Exercise instructions >> Each record below is to be retyped exactly, with its pictures omitted.

Plain-text document sources:

::::::::::

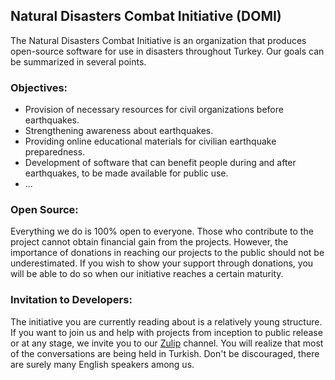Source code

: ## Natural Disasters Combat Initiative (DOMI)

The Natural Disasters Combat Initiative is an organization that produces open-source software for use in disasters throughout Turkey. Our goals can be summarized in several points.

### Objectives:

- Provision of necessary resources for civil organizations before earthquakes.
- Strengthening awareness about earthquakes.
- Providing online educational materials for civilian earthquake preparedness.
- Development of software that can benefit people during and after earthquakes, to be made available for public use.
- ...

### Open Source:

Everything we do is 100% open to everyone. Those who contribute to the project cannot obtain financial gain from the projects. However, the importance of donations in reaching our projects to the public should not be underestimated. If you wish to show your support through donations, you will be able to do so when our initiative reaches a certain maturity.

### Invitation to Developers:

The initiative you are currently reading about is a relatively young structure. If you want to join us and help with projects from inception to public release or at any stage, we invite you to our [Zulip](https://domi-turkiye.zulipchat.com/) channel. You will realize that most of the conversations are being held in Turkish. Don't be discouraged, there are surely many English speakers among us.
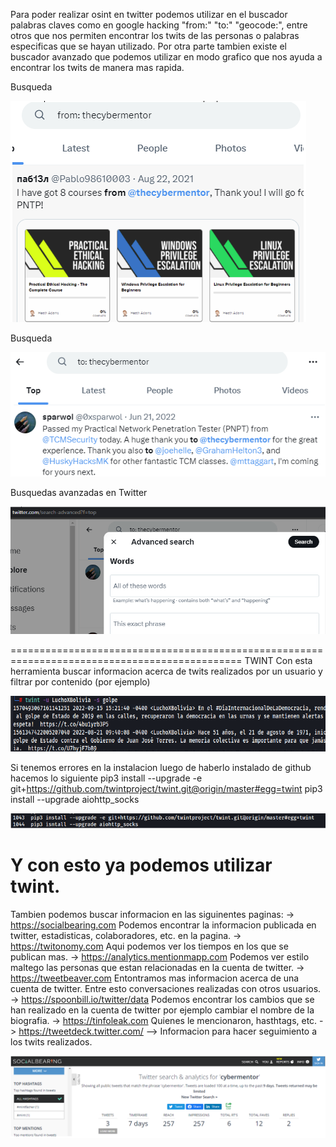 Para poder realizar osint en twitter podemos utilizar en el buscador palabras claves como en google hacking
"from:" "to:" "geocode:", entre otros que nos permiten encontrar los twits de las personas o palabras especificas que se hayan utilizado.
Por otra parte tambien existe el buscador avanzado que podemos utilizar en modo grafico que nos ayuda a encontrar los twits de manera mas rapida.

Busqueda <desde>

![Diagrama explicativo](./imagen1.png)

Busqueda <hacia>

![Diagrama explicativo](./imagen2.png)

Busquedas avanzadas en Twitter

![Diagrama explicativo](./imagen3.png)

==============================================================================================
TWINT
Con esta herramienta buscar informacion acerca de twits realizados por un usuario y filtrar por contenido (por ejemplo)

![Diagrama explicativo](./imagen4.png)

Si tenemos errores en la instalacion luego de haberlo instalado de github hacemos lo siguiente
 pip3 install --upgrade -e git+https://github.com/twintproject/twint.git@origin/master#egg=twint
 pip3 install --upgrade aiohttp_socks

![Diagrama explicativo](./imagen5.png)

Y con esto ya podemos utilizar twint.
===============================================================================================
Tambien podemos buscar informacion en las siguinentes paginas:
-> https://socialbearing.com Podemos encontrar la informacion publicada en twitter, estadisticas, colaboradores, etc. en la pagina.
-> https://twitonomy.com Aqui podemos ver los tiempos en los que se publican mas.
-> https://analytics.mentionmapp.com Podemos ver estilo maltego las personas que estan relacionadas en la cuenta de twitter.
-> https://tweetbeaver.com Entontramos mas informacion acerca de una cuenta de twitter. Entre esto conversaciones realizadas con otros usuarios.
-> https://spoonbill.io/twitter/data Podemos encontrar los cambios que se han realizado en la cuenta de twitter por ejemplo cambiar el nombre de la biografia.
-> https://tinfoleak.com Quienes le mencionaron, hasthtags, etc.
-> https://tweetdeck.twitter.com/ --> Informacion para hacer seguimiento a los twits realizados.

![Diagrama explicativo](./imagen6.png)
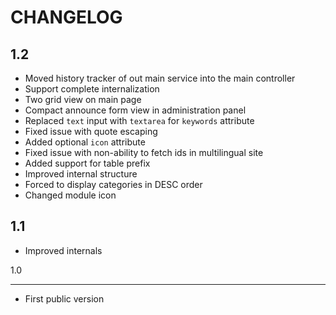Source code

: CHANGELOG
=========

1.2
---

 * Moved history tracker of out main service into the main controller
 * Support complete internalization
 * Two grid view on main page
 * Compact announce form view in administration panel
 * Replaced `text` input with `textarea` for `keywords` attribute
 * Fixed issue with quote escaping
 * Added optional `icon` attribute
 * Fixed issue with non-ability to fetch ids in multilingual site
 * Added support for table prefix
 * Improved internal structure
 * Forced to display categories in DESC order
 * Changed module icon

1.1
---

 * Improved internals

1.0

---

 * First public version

::::::::::

Problem solution >>
Source code

: ## Natural Disasters Combat Initiative (DOMI)

The Natural Disasters Combat Initiative is an organization that produces open-source software for use in disasters throughout Turkey. Our goals can be summarized in several points.

### Objectives:

- Provision of necessary resources for civil organizations before earthquakes.
- Strengthening awareness about earthquakes.
- Providing online educational materials for civilian earthquake preparedness.
- Development of software that can benefit people during and after earthquakes, to be made available for public use.
- ...

### Open Source:

Everything we do is 100% open to everyone. Those who contribute to the project cannot obtain financial gain from the projects. However, the importance of donations in reaching our projects to the public should not be underestimated. If you wish to show your support through donations, you will be able to do so when our initiative reaches a certain maturity.

### Invitation to Developers:

The initiative you are currently reading about is a relatively young structure. If you want to join us and help with projects from inception to public release or at any stage, we invite you to our [Zulip](https://domi-turkiye.zulipchat.com/) channel. You will realize that most of the conversations are being held in Turkish. Don't be discouraged, there are surely many English speakers among us.
 Para poder realizar osint en twitter podemos utilizar en el buscador palabras claves como en google hacking
"from:" "to:" "geocode:", entre otros que nos permiten encontrar los twits de las personas o palabras especificas que se hayan utilizado.
Por otra parte tambien existe el buscador avanzado que podemos utilizar en modo grafico que nos ayuda a encontrar los twits de manera mas rapida.

Busqueda <desde>

![Diagrama explicativo](./imagen1.png)

Busqueda <hacia>

![Diagrama explicativo](./imagen2.png)

Busquedas avanzadas en Twitter

![Diagrama explicativo](./imagen3.png)

==============================================================================================
TWINT
Con esta herramienta buscar informacion acerca de twits realizados por un usuario y filtrar por contenido (por ejemplo)

![Diagrama explicativo](./imagen4.png)

Si tenemos errores en la instalacion luego de haberlo instalado de github hacemos lo siguiente
 pip3 install --upgrade -e git+https://github.com/twintproject/twint.git@origin/master#egg=twint
 pip3 install --upgrade aiohttp_socks

![Diagrama explicativo](./imagen5.png)

Y con esto ya podemos utilizar twint.
===============================================================================================
Tambien podemos buscar informacion en las siguinentes paginas:
-> https://socialbearing.com Podemos encontrar la informacion publicada en twitter, estadisticas, colaboradores, etc. en la pagina.
-> https://twitonomy.com Aqui podemos ver los tiempos en los que se publican mas.
-> https://analytics.mentionmapp.com Podemos ver estilo maltego las personas que estan relacionadas en la cuenta de twitter.
-> https://tweetbeaver.com Entontramos mas informacion acerca de una cuenta de twitter. Entre esto conversaciones realizadas con otros usuarios.
-> https://spoonbill.io/twitter/data Podemos encontrar los cambios que se han realizado en la cuenta de twitter por ejemplo cambiar el nombre de la biografia.
-> https://tinfoleak.com Quienes le mencionaron, hasthtags, etc.
-> https://tweetdeck.twitter.com/ --> Informacion para hacer seguimiento a los twits realizados.

![Diagrama explicativo](./imagen6.png)
Source code

: CHANGELOG
=========

1.2
---

 * Moved history tracker of out main service into the main controller
 * Support complete internalization
 * Two grid view on main page
 * Compact announce form view in administration panel
 * Replaced `text` input with `textarea` for `keywords` attribute
 * Fixed issue with quote escaping
 * Added optional `icon` attribute
 * Fixed issue with non-ability to fetch ids in multilingual site
 * Added support for table prefix
 * Improved internal structure
 * Forced to display categories in DESC order
 * Changed module icon

1.1
---

 * Improved internals

1.0

---

 * First public version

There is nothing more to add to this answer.